You’ve said that a phone call in the middle of the night from a friend in crisis led you to develop TRUE. Why that response, and not a mental health foundation or service agency?
My purpose in life is that of a storyteller. This is what I’m on Earth to do. I thought that if I could have a positive, engendering active impact, it would be through story. TRUE’s purpose is to open hearts through this exploration of universal themes that all of our populations are suffering, though Black people are overrepresented. With TRUE, my hope is that at the end we actually connect communities with organizations, professional clinicians, advocates for mental health — a comprehensive network. I think there is a quilted fabric and network of what it means for us to take care of each other.
Mental health struggles are still stigmatized. Families deal with it, hopefully, but it’s often kept quiet, under wraps. TRUE seems based on the idea that a community is important, maybe crucial, in dealing with mental health struggles. What led you to see this in a community context?
We’re not insulated as families from the effects of our community, and vice versa. Community is just another word for family: You fight, you bicker, you have problems. But 90% of life we share: We share issues, troubles, love. Yes, Black adults experience mental health crises at nearly twice the rate of white adults. Yes, there are sociological, economic, and political implications in the gap in services and the fact of overrepresentations which have to do with systems of white supremacy and racism. However, these are downstream effects. I still believe in an upstream, hopeful solution that I hope to make a contribution to.
Mental health is often a world dominated by policies, programs, governments, scientific research. Your avenue into the mental health issue starts with art. Why is that?
The storytelling, the art, is one part of the whole. It’s how we learn about right and wrong and how we care for one another. I think that all great stories are Trojan horses. To be preached at or have a didactic nature or pound the pulpit is not the purpose. My small purpose was to invite people on a journey, one that we are too afraid of or because we see there’s a gap in care between us and help.
As we speak, you can’t reveal much about “Nemesis,” the new Netflix series. But, we do know that “Nemesis” is set and filmed in L.A., where you now live. Although you’re not the writer of the show, does your prominent role as lead make you feel an extra sense of responsibility about how L.A. residents are portrayed?

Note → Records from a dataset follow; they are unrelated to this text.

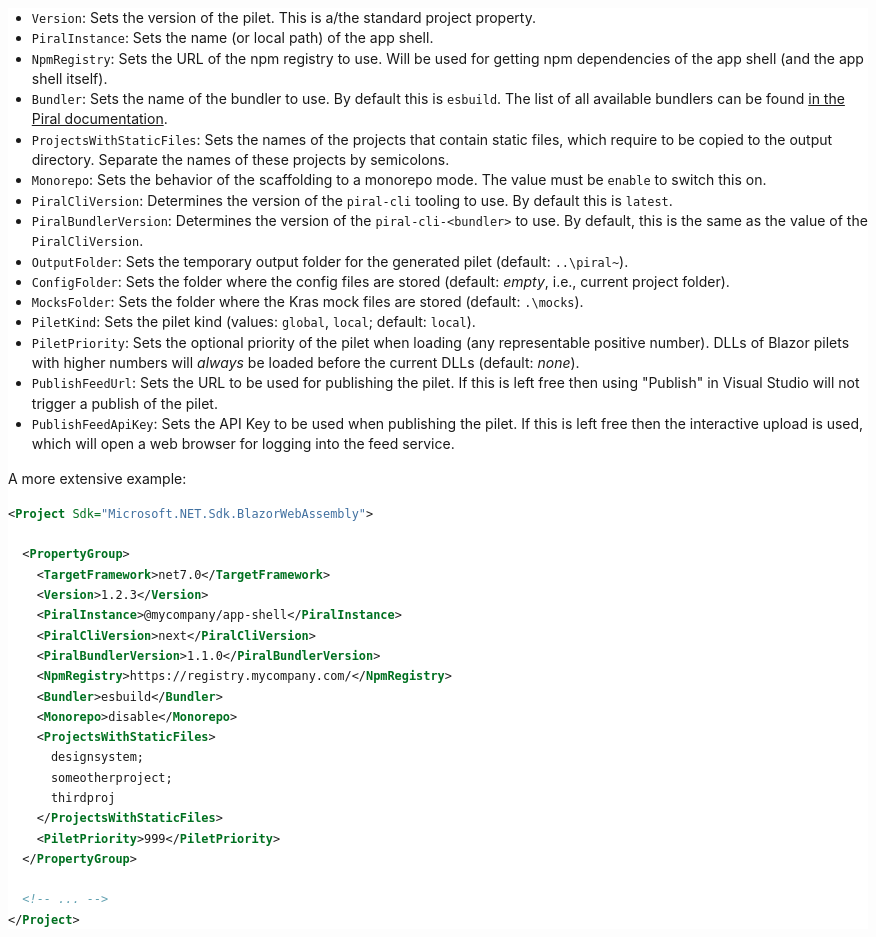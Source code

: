 - `Version`: Sets the version of the pilet. This is a/the standard project property.
- `PiralInstance`: Sets the name (or local path) of the app shell.
- `NpmRegistry`: Sets the URL of the npm registry to use. Will be used for getting npm dependencies of the app shell (and the app shell itself).
- `Bundler`: Sets the name of the bundler to use. By default this is `esbuild`. The list of all available bundlers can be found [in the Piral documentation](https://docs.piral.io/reference/documentation/bundlers).
- `ProjectsWithStaticFiles`: Sets the names of the projects that contain static files, which require to be copied to the output directory. Separate the names of these projects by semicolons.
- `Monorepo`: Sets the behavior of the scaffolding to a monorepo mode. The value must be `enable` to switch this on.
- `PiralCliVersion`: Determines the version of the `piral-cli` tooling to use. By default this is `latest`.
- `PiralBundlerVersion`: Determines the version of the `piral-cli-<bundler>` to use. By default, this is the same as the value of the `PiralCliVersion`.
- `OutputFolder`: Sets the temporary output folder for the generated pilet (default: `..\piral~`).
- `ConfigFolder`: Sets the folder where the config files are stored (default: *empty*, i.e., current project folder).
- `MocksFolder`: Sets the folder where the Kras mock files are stored (default: `.\mocks`).
- `PiletKind`: Sets the pilet kind (values: `global`, `local`; default: `local`).
- `PiletPriority`: Sets the optional priority of the pilet when loading (any representable positive number). DLLs of Blazor pilets with higher numbers will *always* be loaded before the current DLLs (default: *none*).
- `PublishFeedUrl`: Sets the URL to be used for publishing the pilet. If this is left free then using "Publish" in Visual Studio will not trigger a publish of the pilet.
- `PublishFeedApiKey`: Sets the API Key to be used when publishing the pilet. If this is left free then the interactive upload is used, which will open a web browser for logging into the feed service.

A more extensive example:

```xml
<Project Sdk="Microsoft.NET.Sdk.BlazorWebAssembly">

  <PropertyGroup>
    <TargetFramework>net7.0</TargetFramework>
    <Version>1.2.3</Version>
    <PiralInstance>@mycompany/app-shell</PiralInstance>
    <PiralCliVersion>next</PiralCliVersion>
    <PiralBundlerVersion>1.1.0</PiralBundlerVersion>
    <NpmRegistry>https://registry.mycompany.com/</NpmRegistry>
    <Bundler>esbuild</Bundler>
    <Monorepo>disable</Monorepo>
    <ProjectsWithStaticFiles>
      designsystem;
      someotherproject;
      thirdproj
    </ProjectsWithStaticFiles>
    <PiletPriority>999</PiletPriority>
  </PropertyGroup>

  <!-- ... -->
</Project>
```
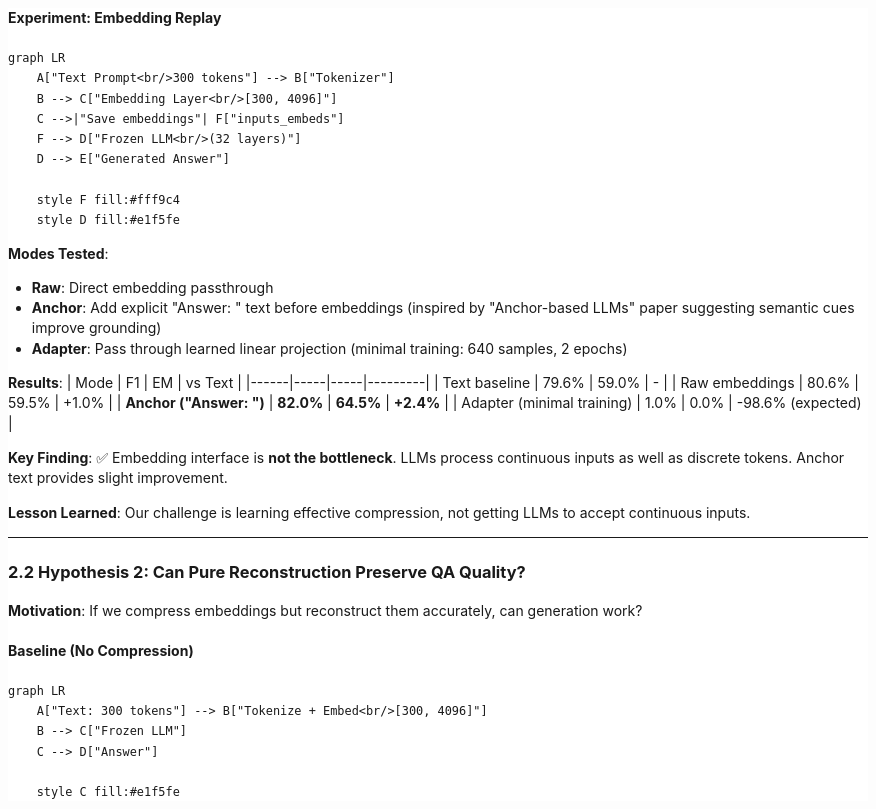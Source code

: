 #### Experiment: Embedding Replay

```mermaid
graph LR
    A["Text Prompt<br/>300 tokens"] --> B["Tokenizer"]
    B --> C["Embedding Layer<br/>[300, 4096]"]
    C -->|"Save embeddings"| F["inputs_embeds"]
    F --> D["Frozen LLM<br/>(32 layers)"]
    D --> E["Generated Answer"]

    style F fill:#fff9c4
    style D fill:#e1f5fe
```

**Modes Tested**:
- **Raw**: Direct embedding passthrough
- **Anchor**: Add explicit "Answer: " text before embeddings (inspired by "Anchor-based LLMs" paper suggesting semantic cues improve grounding)
- **Adapter**: Pass through learned linear projection (minimal training: 640 samples, 2 epochs)

**Results**:
| Mode | F1 | EM | vs Text |
|------|-----|-----|---------|
| Text baseline | 79.6% | 59.0% | - |
| Raw embeddings | 80.6% | 59.5% | +1.0% |
| **Anchor ("Answer: ")** | **82.0%** | **64.5%** | **+2.4%** |
| Adapter (minimal training) | 1.0% | 0.0% | -98.6% (expected) |

**Key Finding**: ✅ Embedding interface is **not the bottleneck**. LLMs process continuous inputs as well as discrete tokens. Anchor text provides slight improvement.

**Lesson Learned**: Our challenge is learning effective compression, not getting LLMs to accept continuous inputs.

---

### 2.2 Hypothesis 2: Can Pure Reconstruction Preserve QA Quality?

**Motivation**: If we compress embeddings but reconstruct them accurately, can generation work?

#### Baseline (No Compression)

```mermaid
graph LR
    A["Text: 300 tokens"] --> B["Tokenize + Embed<br/>[300, 4096]"]
    B --> C["Frozen LLM"]
    C --> D["Answer"]

    style C fill:#e1f5fe
```

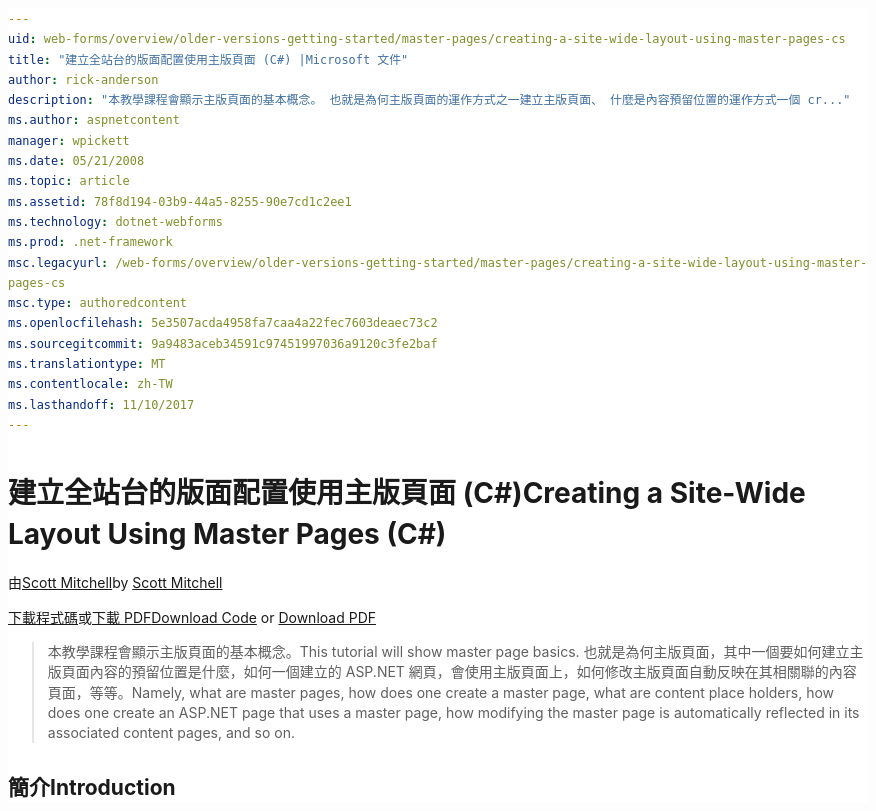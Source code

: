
 ```yaml
---
uid: web-forms/overview/older-versions-getting-started/master-pages/creating-a-site-wide-layout-using-master-pages-cs
title: "建立全站台的版面配置使用主版頁面 (C#) |Microsoft 文件"
author: rick-anderson
description: "本教學課程會顯示主版頁面的基本概念。 也就是為何主版頁面的運作方式之一建立主版頁面、 什麼是內容預留位置的運作方式一個 cr..."
ms.author: aspnetcontent
manager: wpickett
ms.date: 05/21/2008
ms.topic: article
ms.assetid: 78f8d194-03b9-44a5-8255-90e7cd1c2ee1
ms.technology: dotnet-webforms
ms.prod: .net-framework
msc.legacyurl: /web-forms/overview/older-versions-getting-started/master-pages/creating-a-site-wide-layout-using-master-pages-cs
msc.type: authoredcontent
ms.openlocfilehash: 5e3507acda4958fa7caa4a22fec7603deaec73c2
ms.sourcegitcommit: 9a9483aceb34591c97451997036a9120c3fe2baf
ms.translationtype: MT
ms.contentlocale: zh-TW
ms.lasthandoff: 11/10/2017
---
```

<a name="creating-a-site-wide-layout-using-master-pages-c"></a><span data-ttu-id="bfaf9-104">建立全站台的版面配置使用主版頁面 (C#)</span><span class="sxs-lookup"><span data-stu-id="bfaf9-104">Creating a Site-Wide Layout Using Master Pages (C#)</span></span>
====================
<span data-ttu-id="bfaf9-105">由[Scott Mitchell](https://twitter.com/ScottOnWriting)</span><span class="sxs-lookup"><span data-stu-id="bfaf9-105">by [Scott Mitchell](https://twitter.com/ScottOnWriting)</span></span>

<span data-ttu-id="bfaf9-106">[下載程式碼](http://download.microsoft.com/download/e/e/f/eef369f5-743a-4a52-908f-b6532c4ce0a4/ASPNET_MasterPages_Tutorial_01_CS.zip)或[下載 PDF](http://download.microsoft.com/download/8/f/6/8f6349e4-6554-405a-bcd7-9b094ba5089a/ASPNET_MasterPages_Tutorial_01_CS.pdf)</span><span class="sxs-lookup"><span data-stu-id="bfaf9-106">[Download Code](http://download.microsoft.com/download/e/e/f/eef369f5-743a-4a52-908f-b6532c4ce0a4/ASPNET_MasterPages_Tutorial_01_CS.zip) or [Download PDF](http://download.microsoft.com/download/8/f/6/8f6349e4-6554-405a-bcd7-9b094ba5089a/ASPNET_MasterPages_Tutorial_01_CS.pdf)</span></span>

> <span data-ttu-id="bfaf9-107">本教學課程會顯示主版頁面的基本概念。</span><span class="sxs-lookup"><span data-stu-id="bfaf9-107">This tutorial will show master page basics.</span></span> <span data-ttu-id="bfaf9-108">也就是為何主版頁面，其中一個要如何建立主版頁面內容的預留位置是什麼，如何一個建立的 ASP.NET 網頁，會使用主版頁面上，如何修改主版頁面自動反映在其相關聯的內容頁面，等等。</span><span class="sxs-lookup"><span data-stu-id="bfaf9-108">Namely, what are master pages, how does one create a master page, what are content place holders, how does one create an ASP.NET page that uses a master page, how modifying the master page is automatically reflected in its associated content pages, and so on.</span></span>


## <a name="introduction"></a><span data-ttu-id="bfaf9-109">簡介</span><span class="sxs-lookup"><span data-stu-id="bfaf9-109">Introduction</span></span>
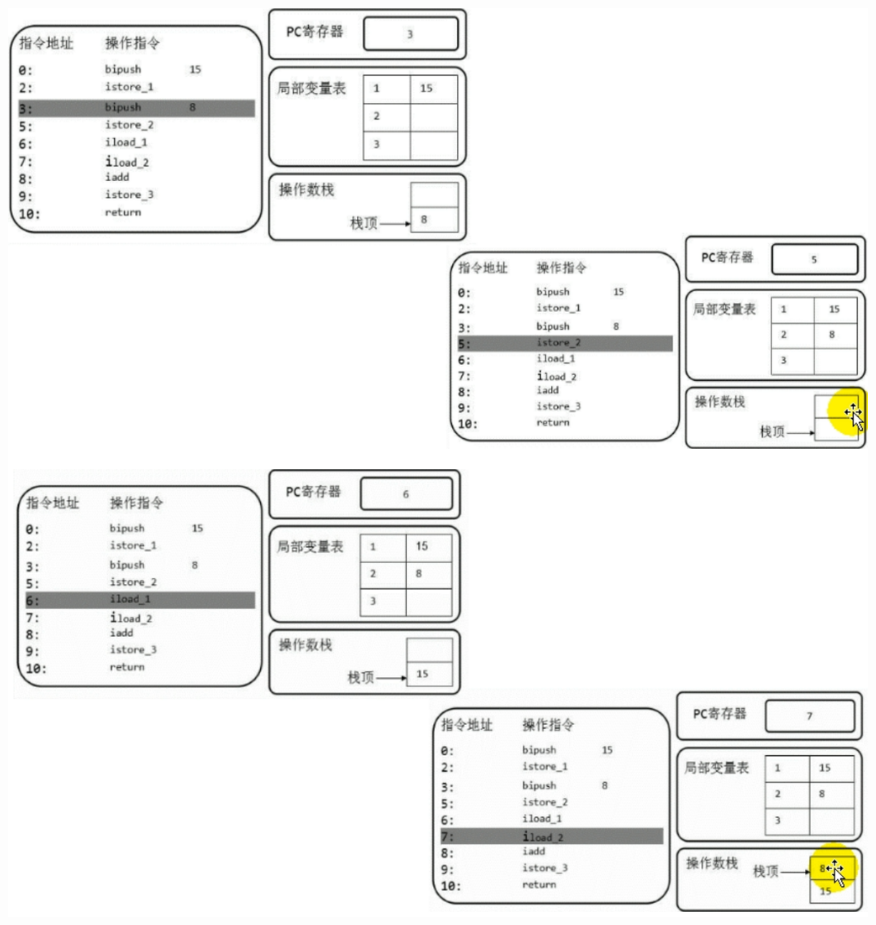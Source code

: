 ![image-20211227162738844](images/image-20211227162738844.png)

![image-20211227162819152](images/image-20211227162819152.png)
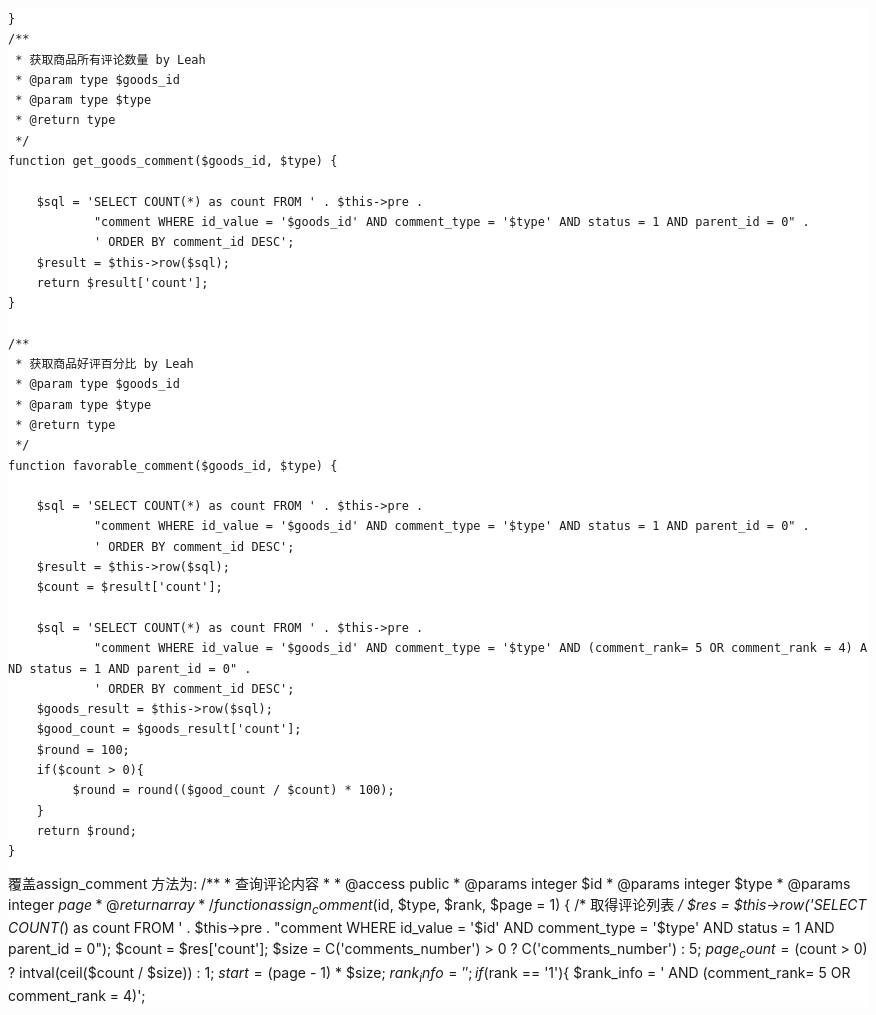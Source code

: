     }
    /**
     * 获取商品所有评论数量 by Leah
     * @param type $goods_id
     * @param type $type
     * @return type
     */
    function get_goods_comment($goods_id, $type) {

        $sql = 'SELECT COUNT(*) as count FROM ' . $this->pre .
                "comment WHERE id_value = '$goods_id' AND comment_type = '$type' AND status = 1 AND parent_id = 0" .
                ' ORDER BY comment_id DESC';
        $result = $this->row($sql);
        return $result['count'];
    }

    /**
     * 获取商品好评百分比 by Leah
     * @param type $goods_id
     * @param type $type
     * @return type
     */
    function favorable_comment($goods_id, $type) {

        $sql = 'SELECT COUNT(*) as count FROM ' . $this->pre .
                "comment WHERE id_value = '$goods_id' AND comment_type = '$type' AND status = 1 AND parent_id = 0" .
                ' ORDER BY comment_id DESC';
        $result = $this->row($sql);
        $count = $result['count'];

        $sql = 'SELECT COUNT(*) as count FROM ' . $this->pre .
                "comment WHERE id_value = '$goods_id' AND comment_type = '$type' AND (comment_rank= 5 OR comment_rank = 4) AND status = 1 AND parent_id = 0" .
                ' ORDER BY comment_id DESC';
        $goods_result = $this->row($sql);
        $good_count = $goods_result['count'];
        $round = 100;
        if($count > 0){
             $round = round(($good_count / $count) * 100);
        }
        return $round;
    }

   覆盖assign_comment 方法为:
   /**
     * 查询评论内容
     *
     * @access  public
     * @params  integer     $id
     * @params  integer     $type
     * @params  integer     $page
     * @return  array
     */
    function assign_comment($id, $type, $rank, $page = 1) {
        /* 取得评论列表 */
        $res = $this->row('SELECT COUNT(*) as count FROM ' . $this->pre .
                "comment WHERE id_value = '$id' AND comment_type = '$type' AND status = 1 AND parent_id = 0");
        $count = $res['count'];
        $size = C('comments_number') > 0 ? C('comments_number') : 5;
        $page_count = ($count > 0) ? intval(ceil($count / $size)) : 1;
        $start = ($page - 1) * $size;
        $rank_info  = '';
        if($rank == '1'){
           $rank_info = ' AND (comment_rank= 5 OR comment_rank = 4)';    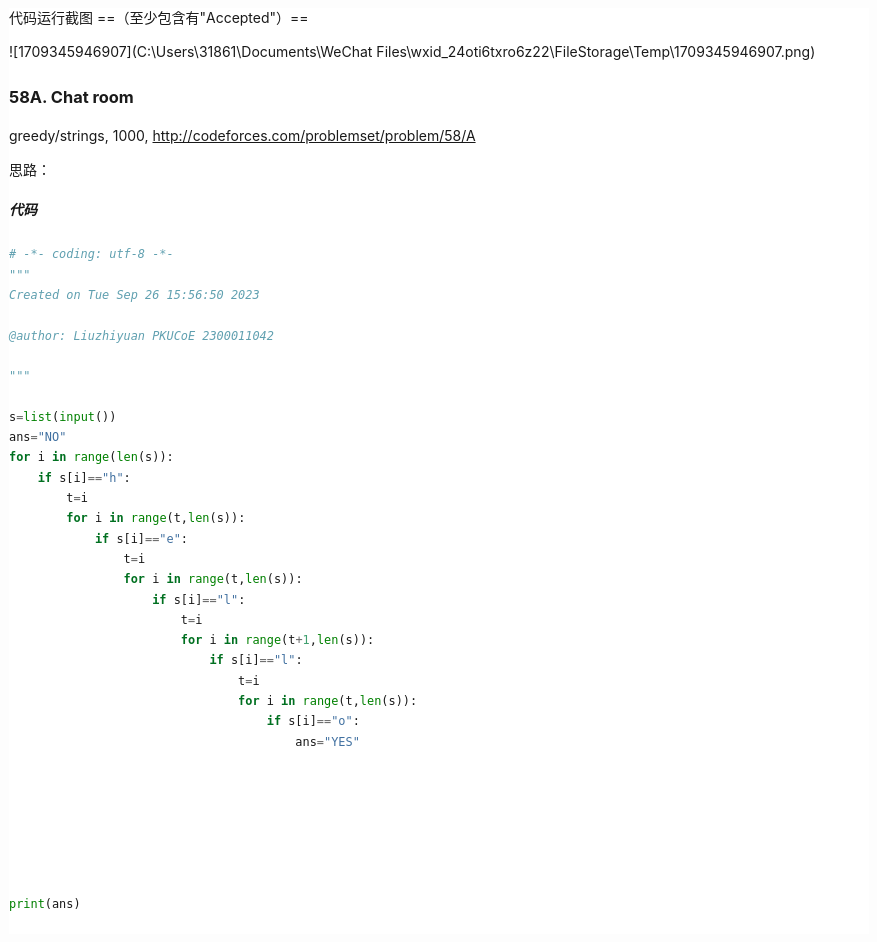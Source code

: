 

代码运行截图 ==（至少包含有"Accepted"）==

![1709345946907](C:\Users\31861\Documents\WeChat Files\wxid_24oti6txro6z22\FileStorage\Temp\1709345946907.png)



### 58A. Chat room

greedy/strings, 1000, http://codeforces.com/problemset/problem/58/A



思路：



##### 代码

```python
# -*- coding: utf-8 -*-
"""
Created on Tue Sep 26 15:56:50 2023

@author: Liuzhiyuan PKUCoE 2300011042

"""

s=list(input())
ans="NO"
for i in range(len(s)):
    if s[i]=="h":
        t=i
        for i in range(t,len(s)):
            if s[i]=="e":
                t=i
                for i in range(t,len(s)):
                    if s[i]=="l":
                        t=i
                        for i in range(t+1,len(s)):
                            if s[i]=="l":
                                t=i
                                for i in range(t,len(s)):
                                    if s[i]=="o":
                                        ans="YES"







print(ans)
    
```
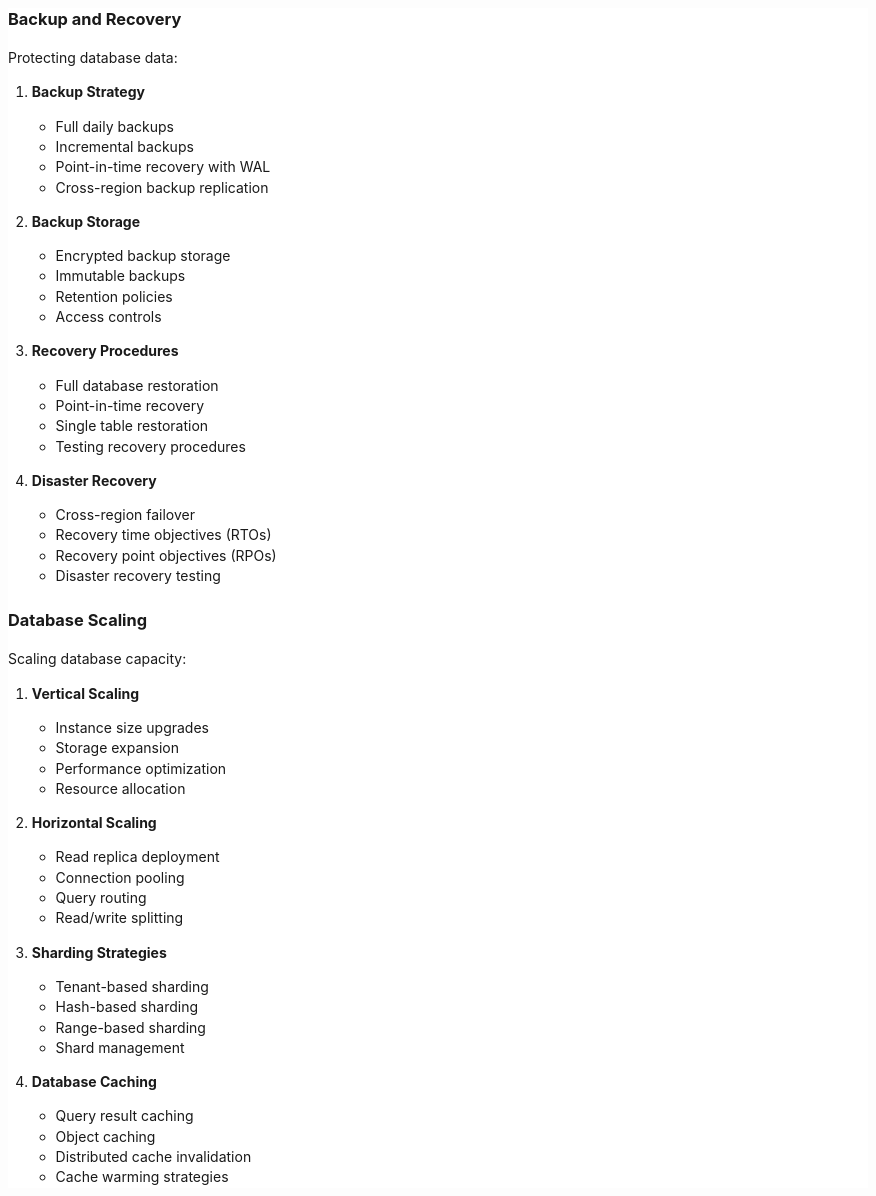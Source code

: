 ### Backup and Recovery

Protecting database data:

1. **Backup Strategy**
   - Full daily backups
   - Incremental backups
   - Point-in-time recovery with WAL
   - Cross-region backup replication

2. **Backup Storage**
   - Encrypted backup storage
   - Immutable backups
   - Retention policies
   - Access controls

3. **Recovery Procedures**
   - Full database restoration
   - Point-in-time recovery
   - Single table restoration
   - Testing recovery procedures

4. **Disaster Recovery**
   - Cross-region failover
   - Recovery time objectives (RTOs)
   - Recovery point objectives (RPOs)
   - Disaster recovery testing

### Database Scaling

Scaling database capacity:

1. **Vertical Scaling**
   - Instance size upgrades
   - Storage expansion
   - Performance optimization
   - Resource allocation

2. **Horizontal Scaling**
   - Read replica deployment
   - Connection pooling
   - Query routing
   - Read/write splitting

3. **Sharding Strategies**
   - Tenant-based sharding
   - Hash-based sharding
   - Range-based sharding
   - Shard management

4. **Database Caching**
   - Query result caching
   - Object caching
   - Distributed cache invalidation
   - Cache warming strategies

Yes is the answer. I didn’t write or create “Nemesis,” but I’m very proud that we made this in Los Angeles with Los Angeles crews. And we shot it on location, not in soundstages: We’re in downtown, Griffith Park, East L.A., in the hood, in the hills. You have to aim for that. At the beginning when we read the pilot, Courtney Kemp, the show’s co-creator, said “I know that a lot of us here are from L.A. or have roots in L.A. So, if you have better ideas about how we can represent L.A., tell me.” So, I feel proud of the intentionality and the actuality of what we’ve ended up with. It’s a beautiful representation. As someone who has been here for 14 years, and also my grandpa came here from Mobile, Alabama, during the Great Migration, I love this city. I love that we did everything we could to give love to it, because it loved us.